I learnt recently that even when all indications are that your business (or life. or city. or whatever) is running fine, something could be wrong – in plain view – that those indicators can’t tell you.

The only way to discover these problems is to tinker around with data. Ask questions of it.

Here’s what happened.

Ours is a prepaid subscriptions business. You sign up, put money into your account and pick your subscriptions.

Our signups, payments and new subscriptions – the three primary indicators of our health [1] – were growing at expected rates relative to each other. Nothing seemed to be wrong.

Until one day, I discovered that many new signups didn’t have any subscriptions. That was unexpected. It meant that most of our new subscriptions were via older subscribers.

That meant – and this was quickly confirmed – that most of our payments were also made by older subscribers. This is a problem, and we commissioned a quick survey to find out what was wrong with our new signups.

But then we tinkered further. We plotted a histogram of (normalized) new subscriptions started (all of this is excluding renewals) versus how long ago the subscribers had signed up, and we found this:

 

Click for a larger image - bet you can't read the tiny text

 

Astonishing. The older the subscriber, the more the number of new subscriptions they started recently [2]. We had a larger problem than we expected; our older subscribers were so active, they’d hidden how un-engaged our newer subscribers were for several months.

While we took immediate steps to fix this, we also realized that it’s hard to build a dashboard for stuff like this. You can – and should – track primary measures of success, results of specific campaigns, and suchlike.
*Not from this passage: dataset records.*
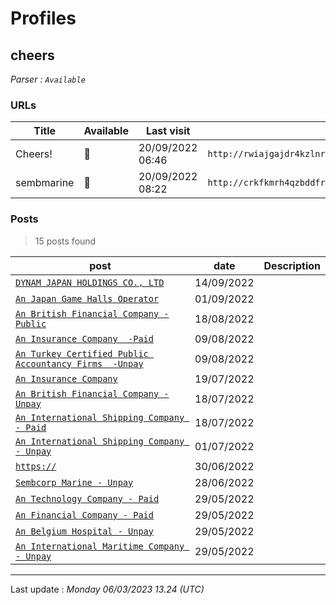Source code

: # Profiles

## **cheers**


_Parser : `Available`_

### URLs
| Title | Available | Last visit | fqdn | Screenshot 
|---|---|---|---|---|
| Cheers! | 🔴 | 20/09/2022 06:46 | `http://rwiajgajdr4kzlnrj5zwebbukpcbrjhupjmk6gufxv6tg7myx34iocad.onion` | ❌ | 
| sembmarine | 🔴 | 20/09/2022 08:22 | `http://crkfkmrh4qzbddfrl2axnkvjp5tgwx73d7lq4oycsfxc7pfgbfhtfiid.onion` | ❌ | 

### Posts

> 15 posts found

| post | date | Description
|---|---|---|
| [`DYNAM JAPAN HOLDINGS CO., LTD`](https://google.com/search?q=DYNAM+JAPAN+HOLDINGS+CO.%2C+LTD) | 14/09/2022 |   |
| [`An Japan Game Halls Operator`](https://google.com/search?q=An+Japan+Game+Halls+Operator) | 01/09/2022 |   |
| [`An British Financial Company -Public`](https://google.com/search?q=An+British+Financial+Company+-Public) | 18/08/2022 |   |
| [`An Insurance Company  -Paid`](https://google.com/search?q=An+Insurance+Company++-Paid) | 09/08/2022 |   |
| [`An Turkey Certified Public Accountancy Firms  -Unpay`](https://google.com/search?q=An+Turkey+Certified+Public+Accountancy+Firms++-Unpay) | 09/08/2022 |   |
| [`An Insurance Company`](https://google.com/search?q=An+Insurance+Company) | 19/07/2022 |   |
| [`An British Financial Company -Unpay`](https://google.com/search?q=An+British+Financial+Company+-Unpay) | 18/07/2022 |   |
| [`An International Shipping Company - Paid`](https://google.com/search?q=An+International+Shipping+Company+-+Paid) | 18/07/2022 |   |
| [`An International Shipping Company - Unpay`](https://google.com/search?q=An+International+Shipping+Company+-+Unpay) | 01/07/2022 |   |
| [`https://`](https://google.com/search?q=https%3A%2F%2F) | 30/06/2022 |   |
| [`Sembcorp Marine - Unpay`](https://google.com/search?q=Sembcorp+Marine+-+Unpay) | 28/06/2022 |   |
| [`An Technology Company - Paid`](https://google.com/search?q=An+Technology+Company+-+Paid) | 29/05/2022 |   |
| [`An Financial Company - Paid`](https://google.com/search?q=An+Financial+Company+-+Paid) | 29/05/2022 |   |
| [`An Belgium Hospital - Unpay`](https://google.com/search?q=An+Belgium+Hospital+-+Unpay) | 29/05/2022 |   |
| [`An International Maritime Company - Unpay`](https://google.com/search?q=An+International+Maritime+Company+-+Unpay) | 29/05/2022 |   |

 --- 


Last update : _Monday 06/03/2023 13.24 (UTC)_
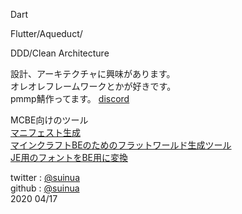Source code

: 
Dart  

Flutter/Aqueduct/  

DDD/Clean Architecture  

設計、アーキテクチャに興味があります。  
オレオレフレームワークとかが好きです。  
pmmp鯖作ってます。 
[discord](https://discordapp.com/invite/HNsBQQW)  

MCBE向けのツール  
[マニフェスト生成](https://suinua.github.io/manifestGenerator/)  
[マインクラフトBEのためのフラットワールド生成ツール](https://github.com/suinua/flatWorldEdit)  
[JE用のフォントをBE用に変換](https://github.com/suinua/mcjeFont-to-mcbeFont)  


twitter : [@suinua](https://twitter.com/suinua)  
github : [@suinua](https://github.com/suinua)  
2020 04/17

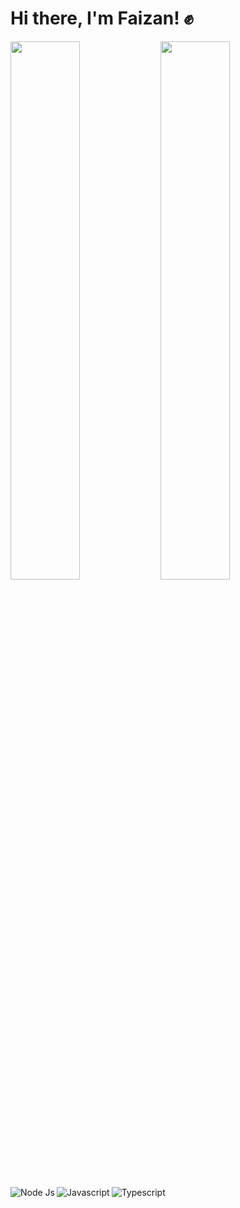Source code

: # Hi there, I'm Faizan! ✊

<img align="left" width="47%" src="https://github-readme-stats.vercel.app/api?username=Faizanshaikh12&show_icons=true&theme=radical"/>

<img align="left" width="47%" src="https://github-readme-stats.vercel.app/api/top-langs/?username=Faizanshaikh12&layout=compact"/>

<img align="left" alt="Node Js" src="https://img.shields.io/badge/node.js-6DA55F?style=for-the-badge&logo=node.js&logoColor=white"/>
<img align="left" alt="Javascript" src="https://img.shields.io/badge/javascript-%23323330.svg?style=for-the-badge&logo=javascript&logoColor=%23F7DF1E"/>
<img align="left" alt="Typescript" src="https://img.shields.io/badge/typescript-%23007ACC.svg?style=for-the-badge&logo=typescript&logoColor=white"/>
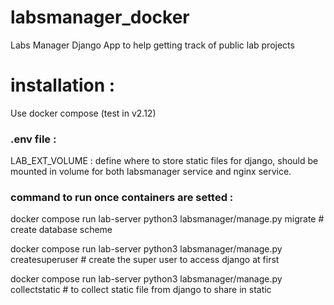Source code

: # labsmanager_docker
Labs Manager Django App to help getting track of public lab projects



# installation : 
Use docker compose (test in v2.12)

### .env file : 
LAB_EXT_VOLUME : define where to store static files for django, should be mounted in volume for both labsmanager service and nginx service.



### command to run once containers are setted :

docker compose run lab-server python3 labsmanager/manage.py migrate               # create database scheme

docker compose run lab-server python3 labsmanager/manage.py createsuperuser       # create the super user to access django at first


docker compose run lab-server python3 labsmanager/manage.py collectstatic         # to collect static file from django to share in static


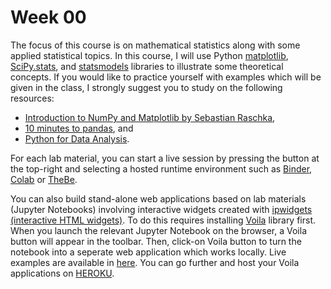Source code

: # Week 00

The focus of this course is on mathematical statistics along with some applied statistical topics. 
In this course, I will use Python [matplotlib](https://matplotlib.org/), [SciPy.stats](https://docs.scipy.org/doc/scipy/reference/stats.html), and [statsmodels](https://www.statsmodels.org/stable/index.html) libraries to illustrate some theoretical concepts. If you would like to practice yourself with examples which will be given in the class, I strongly suggest you to
study on  the following resources:

- [Introduction to NumPy and Matplotlib by Sebastian Raschka](https://sebastianraschka.com/blog/2020/numpy-intro.html),
- [10 minutes to pandas](https://pandas.pydata.org/pandas-docs/stable/user_guide/10min.html), and
- [Python for Data Analysis](https://wesmckinney.com/book/).

For each lab material, you can start a live session by pressing the <i class="fas fa-rocket" title="rocket"></i> button at the top-right and selecting a hosted runtime environment such as [Binder](https://mybinder.org/), [Colab](https://colab.research.google.com/?utm_source=scs-index) or [TheBe](https://thebe.readthedocs.io/en/latest/). 

You can also build stand-alone web applications based on lab materials (Jupyter Notebooks) involving interactive widgets created with [ipwidgets (interactive HTML widgets)](https://ipywidgets.readthedocs.io/en/latest/). To do this requires installing [Voila](https://voila.readthedocs.io/en/stable/) library first. When you launch the relevant Jupyter Notebook on the browser, a Voila button will appear in the toolbar. Then, click-on Voila button to turn the notebook into a seperate web application which works locally.  Live examples are available in [here](https://github.com/voila-dashboards/voila). You can go further and host your Voila applications on [HEROKU](https://www.heroku.com/).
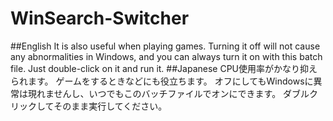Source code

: # WinSearch-Switcher
##English
It is also useful when playing games. Turning it off will not cause any abnormalities in Windows, and you can always turn it on with this batch file. Just double-click on it and run it.
##Japanese
CPU使用率がかなり抑えられます。
ゲームをするときなどにも役立ちます。
オフにしてもWindowsに異常は現れませんし、いつでもこのバッチファイルでオンにできます。
ダブルクリックしてそのまま実行してください。
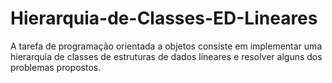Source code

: # Hierarquia-de-Classes-ED-Lineares
A tarefa de programação orientada a objetos consiste em implementar uma hierarquia de classes de estruturas de dados lineares e resolver alguns dos problemas propostos.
But under-the-surface stuff like this – we’d never have figured it out if we hadn’t tinkered with data.


[1] There’s also ARPU and churn, but they aren’t material to this discussion.

[2] The data for months 8 and 9 is skewed by a small set of people with a lot of subscriptions each, but they’re still much higher than any other month, and the trend is the same

(Cross posted from the MyToday blog.)

One reply on “Always tinker”

Love the subject line. Always Tinker. It succinctly summarizes the most important lesson of my phd.